Critique : The Travelers, R. Porter – Lycée Colbert, Lyon

Ceci est une publication publiée par l'équipe des médiations

Projet : Atelier des récits


Biography

Porter Regina © Francesca Mantovani

Born in Savannah, Georgia, Regina Porter moved to Brooklyn, New York, to write and study dramatic writing. The author always loved theater and writing. Her fiction has been published in various important magazines, including The Harvard Review. Porter is an award-winning writer, with background in playwriting. She has worked with numerous companies, of which we can name Playwrights Horizons or New York Stage and Film.  

The Travelers is her first novel which depicts life in different states of the US, including the state of Georgia, her birthplace.  Indeed, this part of America inspired her to write The Travelers. According to her, aspects and fragments had been gathered for a while in her mind before it translated into a novel. The Travelers deals with time and distance through which Regina Porter tells a story of people she met during her travels.

Review : Traveling inside The Travelers

Unless you’ve been living under a rock, you are probably aware of all the horrors that African Americans have been through. The Travelers by Regina Porter, published in 2019, is more than a story. It is a journey through difficult times of segregation, from the 1950s to the election of Obama in 2009. Here, the author mixes love, joy, anger and sadness into her first novel. 

Traveling In The Time of Corona: Connected By And To Reading

Apart from segregation, other controversial topics such as the place of women in society, or the absence of fathers are openly discussed. Moreover, homosexuality is an underlying subject: protagonists hide and repress their sexuality all along the book. Take for instance Flora, an African American woman from the 1970s, who was “born to early in the game to live her life openly.” In other words, the author tells us that Flora had to hide her identity from the gaze of the society in the fear of being discovered.

The Travelers is a chronicle of the struggles of the Civil Rights movement. Indeed, Agnes Miller sees her date turn into a nightmare when two police officers stop her car on a deserted road on the edge of a wood in the state of Georgia. This scene where Agnes is humiliated and raped is the trigger of the story. It is significant that one of the police officers treats Agnes as a “cargo”. In other words, he sees Agnes, a black woman, as an object, not a human being.

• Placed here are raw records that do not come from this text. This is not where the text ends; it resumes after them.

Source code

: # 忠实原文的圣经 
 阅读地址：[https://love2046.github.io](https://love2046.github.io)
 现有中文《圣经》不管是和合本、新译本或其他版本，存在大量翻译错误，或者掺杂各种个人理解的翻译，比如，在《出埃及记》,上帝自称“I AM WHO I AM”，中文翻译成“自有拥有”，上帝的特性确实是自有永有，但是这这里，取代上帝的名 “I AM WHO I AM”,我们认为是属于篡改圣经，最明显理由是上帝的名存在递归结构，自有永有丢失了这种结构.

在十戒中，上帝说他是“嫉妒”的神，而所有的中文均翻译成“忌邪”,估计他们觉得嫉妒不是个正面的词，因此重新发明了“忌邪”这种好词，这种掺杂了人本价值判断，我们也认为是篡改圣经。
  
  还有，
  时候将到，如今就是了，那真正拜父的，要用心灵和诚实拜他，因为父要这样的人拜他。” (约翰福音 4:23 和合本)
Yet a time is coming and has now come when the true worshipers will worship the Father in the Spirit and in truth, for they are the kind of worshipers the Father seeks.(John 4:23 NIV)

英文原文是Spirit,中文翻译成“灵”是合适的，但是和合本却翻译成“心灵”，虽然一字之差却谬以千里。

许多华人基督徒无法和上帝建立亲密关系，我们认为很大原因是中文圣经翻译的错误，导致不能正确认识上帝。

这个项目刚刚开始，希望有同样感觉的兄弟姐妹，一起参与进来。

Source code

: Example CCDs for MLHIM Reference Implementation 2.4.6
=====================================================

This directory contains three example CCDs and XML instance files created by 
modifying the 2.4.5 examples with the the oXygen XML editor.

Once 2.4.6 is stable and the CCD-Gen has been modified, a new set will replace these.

This attitude underlines two of the general ideas of the book:  racism and sexism. 

The language of the novel makes the reading process an immersive experience. Indeed, the narrator changes in each chapter. Thus, each character voices their own story differently. Depending on places and times, they do not express themselves in the same way. This diversity of voices highlights social inequalities between the protagonists depending on their class and education. 

We highly recommend this book which helped us understand events like segregation or the Vietnam War. We think that its compassionate love stories make this novel a poignant book that will not leave you insensitive.